■ **Your instructions**
The whole listing below, with no pictures, is to be repeated as it stands.

■ **Task material**
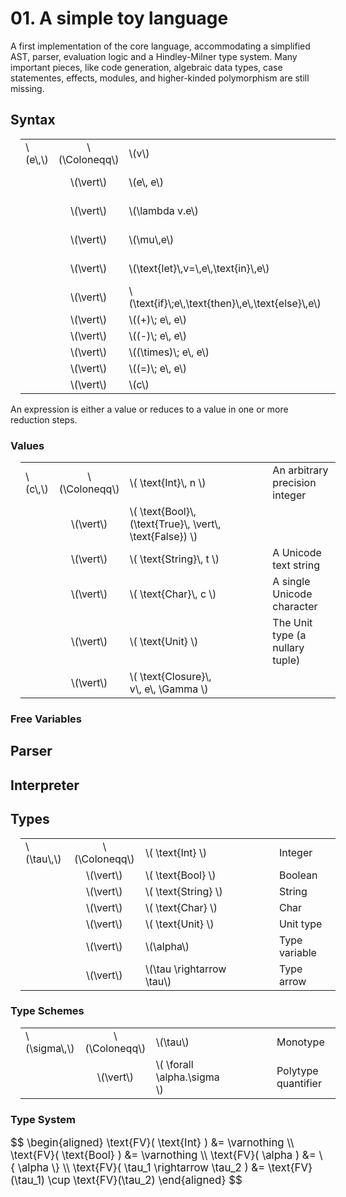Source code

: # 01. A simple toy language

A first implementation of the core language, accommodating a simplified AST, parser, evaluation logic and a Hindley-Milner type system.
Many important pieces, like code generation, algebraic data types, case statementes, effects, modules, and higher-kinded polymorphism are still missing.

## Syntax

<table style="margin: 1em;">
  <tr>
    <td>\(e\,\)</td>
    <td align="center">\(\Coloneqq\)</td>
    <td>\(v\)</td>
    <td style="width: 3em;"></td>
    <td>Variable</td>
  </tr>
  <tr>
    <td></td>
    <td align="center">\(\vert\)</td>
    <td>\(e\, e\)</td>
    <td></td>
    <td>Function application</td>
  </tr>
  <tr>
    <td></td>
    <td align="center">\(\vert\)</td>
    <td>\(\lambda v.e\)</td>
    <td></td>
    <td>Lambda abstraction</td>
  </tr>
  <tr>
    <td></td>
    <td align="center">\(\vert\)</td>
    <td>\(\mu\,e\)</td>
    <td></td>
    <td>Fixpoint combinator</td>
  </tr>
  <tr>
    <td></td>
    <td align="center">\(\vert\)</td>
    <td>\(\text{let}\,v=\,e\,\text{in}\,e\)</td>
    <td></td>
    <td>Let-binding</td>
  </tr>
  <tr>
    <td></td>
    <td align="center">\(\vert\)</td>
    <td>\(\text{if}\;e\,\text{then}\,e\,\text{else}\,e\)</td>
    <td></td>
    <td>If-clause</td>
  </tr>
  <tr>
    <td></td>
    <td align="center">\(\vert\)</td>
    <td>\((+)\; e\, e\)</td>
    <td></td>
    <td rowspan="4">Binary operators</td>
  </tr>
  <tr>
    <td></td>
    <td align="center">\(\vert\)</td>
    <td>\((-)\; e\, e\)</td>
    <td></td>
  </tr>
  <tr>
    <td></td>
    <td align="center">\(\vert\)</td>
    <td>\((\times)\; e\, e\)</td>
    <td></td>
  </tr>
  <tr>
    <td></td>
    <td align="center">\(\vert\)</td>
    <td>\((=)\; e\, e\)</td>
    <td></td>
  </tr>
  <tr>
    <td></td>
    <td align="center">\(\vert\)</td>
    <td>\(c\)</td>
    <td></td>
    <td>Literal</td>
  </tr>
</table>

An expression is either a value or reduces to a value in one or more reduction steps.

### Values

<table style="margin: 1em;">
  <tr>
    <td>\(c\,\)</td>
    <td align="center">\(\Coloneqq\)</td>
    <td>\( \text{Int}\, n \)</td>
    <td style="width: 3em;"></td>
    <td>An arbitrary precision integer</td>
  </tr>
  <tr>
    <td></td>
    <td align="center">\(\vert\)</td>
    <td>\( \text{Bool}\, (\text{True}\, \vert\, \text{False}) \)</td>
    <td></td>
    <td></td>
  </tr>
  <tr>
    <td></td>
    <td align="center">\(\vert\)</td>
    <td>\( \text{String}\, t \)</td>
    <td></td>
    <td>A Unicode text string</td>
  </tr>
  <tr>
    <td></td>
    <td align="center">\(\vert\)</td>
    <td>\( \text{Char}\, c \)</td>
    <td></td>
    <td>A single Unicode character</td>
  </tr>
  <tr>
    <td></td>
    <td align="center">\(\vert\)</td>
    <td>\( \text{Unit} \)</td>
    <td></td>
    <td>The Unit type (a nullary tuple)</td>
  </tr>
  <tr>
    <td></td>
    <td align="center">\(\vert\)</td>
    <td>\( \text{Closure}\, v\, e\, \Gamma \)</td>
    <td></td>
    <td></td>
  </tr>
</table>


### Free Variables

## Parser

## Interpreter

## Types

<table style="margin: 1em;">
  <tr>
    <td>\(\tau\,\)</td>
    <td align="center">\(\Coloneqq\)</td>
    <td>\( \text{Int} \)</td>
    <td style="width: 3em;"></td>
    <td>Integer</td>
  </tr>
  <tr>
    <td></td>
    <td align="center">\(\vert\)</td>
    <td>\( \text{Bool} \)</td>
    <td></td>
    <td>Boolean</td>
  </tr>
  <tr>
    <td></td>
    <td align="center">\(\vert\)</td>
    <td>\( \text{String} \)</td>
    <td></td>
    <td>String</td>
  </tr>
  <tr>
    <td></td>
    <td align="center">\(\vert\)</td>
    <td>\( \text{Char} \)</td>
    <td></td>
    <td>Char</td>
  </tr>
  <tr>
    <td></td>
    <td align="center">\(\vert\)</td>
    <td>\( \text{Unit} \)</td>
    <td></td>
    <td>Unit type</td>
  </tr>
  <tr>
    <td></td>
    <td align="center">\(\vert\)</td>
    <td>\(\alpha\)</td>
    <td></td>
    <td>Type variable</td>
  </tr>
  <tr>
    <td></td>
    <td align="center">\(\vert\)</td>
    <td>\(\tau \rightarrow \tau\)</td>
    <td></td>
    <td>Type arrow</td>
  </tr>
</table>

### Type Schemes

<table style="margin: 1em;">
  <tr>
    <td>\(\sigma\,\)</td>
    <td align="center">\(\Coloneqq\)</td>
    <td>\(\tau\)</td>
    <td style="width: 3em;"></td>
    <td>Monotype</td>
  </tr>
  <tr>
    <td></td>
    <td align="center">\(\vert\)</td>
    <td>\( \forall \alpha.\sigma \)</td>
    <td></td>
    <td>Polytype quantifier</td>
  </tr>
</table>

### Type System

<p style="font-size: 1.2em;">
$$
  \begin{aligned}
    \text{FV}( \text{Int} ) &= \varnothing \\
    \text{FV}( \text{Bool} ) &= \varnothing \\
    \text{FV}( \alpha ) &= \{ \alpha \} \\
    \text{FV}( \tau_1 \rightarrow \tau_2 ) &= \text{FV}(\tau_1) \cup \text{FV}(\tau_2)
  \end{aligned}
$$
</p>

■ **Problem solution**
Source code

: # 01. A simple toy language

A first implementation of the core language, accommodating a simplified AST, parser, evaluation logic and a Hindley-Milner type system.
Many important pieces, like code generation, algebraic data types, case statementes, effects, modules, and higher-kinded polymorphism are still missing.

## Syntax

<table style="margin: 1em;">
  <tr>
    <td>\(e\,\)</td>
    <td align="center">\(\Coloneqq\)</td>
    <td>\(v\)</td>
    <td style="width: 3em;"></td>
    <td>Variable</td>
  </tr>
  <tr>
    <td></td>
    <td align="center">\(\vert\)</td>
    <td>\(e\, e\)</td>
    <td></td>
    <td>Function application</td>
  </tr>
  <tr>
    <td></td>
    <td align="center">\(\vert\)</td>
    <td>\(\lambda v.e\)</td>
    <td></td>
    <td>Lambda abstraction</td>
  </tr>
  <tr>
    <td></td>
    <td align="center">\(\vert\)</td>
    <td>\(\mu\,e\)</td>
    <td></td>
    <td>Fixpoint combinator</td>
  </tr>
  <tr>
    <td></td>
    <td align="center">\(\vert\)</td>
    <td>\(\text{let}\,v=\,e\,\text{in}\,e\)</td>
    <td></td>
    <td>Let-binding</td>
  </tr>
  <tr>
    <td></td>
    <td align="center">\(\vert\)</td>
    <td>\(\text{if}\;e\,\text{then}\,e\,\text{else}\,e\)</td>
    <td></td>
    <td>If-clause</td>
  </tr>
  <tr>
    <td></td>
    <td align="center">\(\vert\)</td>
    <td>\((+)\; e\, e\)</td>
    <td></td>
    <td rowspan="4">Binary operators</td>
  </tr>
  <tr>
    <td></td>
    <td align="center">\(\vert\)</td>
    <td>\((-)\; e\, e\)</td>
    <td></td>
  </tr>
  <tr>
    <td></td>
    <td align="center">\(\vert\)</td>
    <td>\((\times)\; e\, e\)</td>
    <td></td>
  </tr>
  <tr>
    <td></td>
    <td align="center">\(\vert\)</td>
    <td>\((=)\; e\, e\)</td>
    <td></td>
  </tr>
  <tr>
    <td></td>
    <td align="center">\(\vert\)</td>
    <td>\(c\)</td>
    <td></td>
    <td>Literal</td>
  </tr>
</table>

An expression is either a value or reduces to a value in one or more reduction steps.

### Values

<table style="margin: 1em;">
  <tr>
    <td>\(c\,\)</td>
    <td align="center">\(\Coloneqq\)</td>
    <td>\( \text{Int}\, n \)</td>
    <td style="width: 3em;"></td>
    <td>An arbitrary precision integer</td>
  </tr>
  <tr>
    <td></td>
    <td align="center">\(\vert\)</td>
    <td>\( \text{Bool}\, (\text{True}\, \vert\, \text{False}) \)</td>
    <td></td>
    <td></td>
  </tr>
  <tr>
    <td></td>
    <td align="center">\(\vert\)</td>
    <td>\( \text{String}\, t \)</td>
    <td></td>
    <td>A Unicode text string</td>
  </tr>
  <tr>
    <td></td>
    <td align="center">\(\vert\)</td>
    <td>\( \text{Char}\, c \)</td>
    <td></td>
    <td>A single Unicode character</td>
  </tr>
  <tr>
    <td></td>
    <td align="center">\(\vert\)</td>
    <td>\( \text{Unit} \)</td>
    <td></td>
    <td>The Unit type (a nullary tuple)</td>
  </tr>
  <tr>
    <td></td>
    <td align="center">\(\vert\)</td>
    <td>\( \text{Closure}\, v\, e\, \Gamma \)</td>
    <td></td>
    <td></td>
  </tr>
</table>


### Free Variables

## Parser

## Interpreter

## Types

<table style="margin: 1em;">
  <tr>
    <td>\(\tau\,\)</td>
    <td align="center">\(\Coloneqq\)</td>
    <td>\( \text{Int} \)</td>
    <td style="width: 3em;"></td>
    <td>Integer</td>
  </tr>
  <tr>
    <td></td>
    <td align="center">\(\vert\)</td>
    <td>\( \text{Bool} \)</td>
    <td></td>
    <td>Boolean</td>
  </tr>
  <tr>
    <td></td>
    <td align="center">\(\vert\)</td>
    <td>\( \text{String} \)</td>
    <td></td>
    <td>String</td>
  </tr>
  <tr>
    <td></td>
    <td align="center">\(\vert\)</td>
    <td>\( \text{Char} \)</td>
    <td></td>
    <td>Char</td>
  </tr>
  <tr>
    <td></td>
    <td align="center">\(\vert\)</td>
    <td>\( \text{Unit} \)</td>
    <td></td>
    <td>Unit type</td>
  </tr>
  <tr>
    <td></td>
    <td align="center">\(\vert\)</td>
    <td>\(\alpha\)</td>
    <td></td>
    <td>Type variable</td>
  </tr>
  <tr>
    <td></td>
    <td align="center">\(\vert\)</td>
    <td>\(\tau \rightarrow \tau\)</td>
    <td></td>
    <td>Type arrow</td>
  </tr>
</table>

### Type Schemes

<table style="margin: 1em;">
  <tr>
    <td>\(\sigma\,\)</td>
    <td align="center">\(\Coloneqq\)</td>
    <td>\(\tau\)</td>
    <td style="width: 3em;"></td>
    <td>Monotype</td>
  </tr>
  <tr>
    <td></td>
    <td align="center">\(\vert\)</td>
    <td>\( \forall \alpha.\sigma \)</td>
    <td></td>
    <td>Polytype quantifier</td>
  </tr>
</table>

### Type System

<p style="font-size: 1.2em;">
$$
  \begin{aligned}
    \text{FV}( \text{Int} ) &= \varnothing \\
    \text{FV}( \text{Bool} ) &= \varnothing \\
    \text{FV}( \alpha ) &= \{ \alpha \} \\
    \text{FV}( \tau_1 \rightarrow \tau_2 ) &= \text{FV}(\tau_1) \cup \text{FV}(\tau_2)
  \end{aligned}
$$
</p>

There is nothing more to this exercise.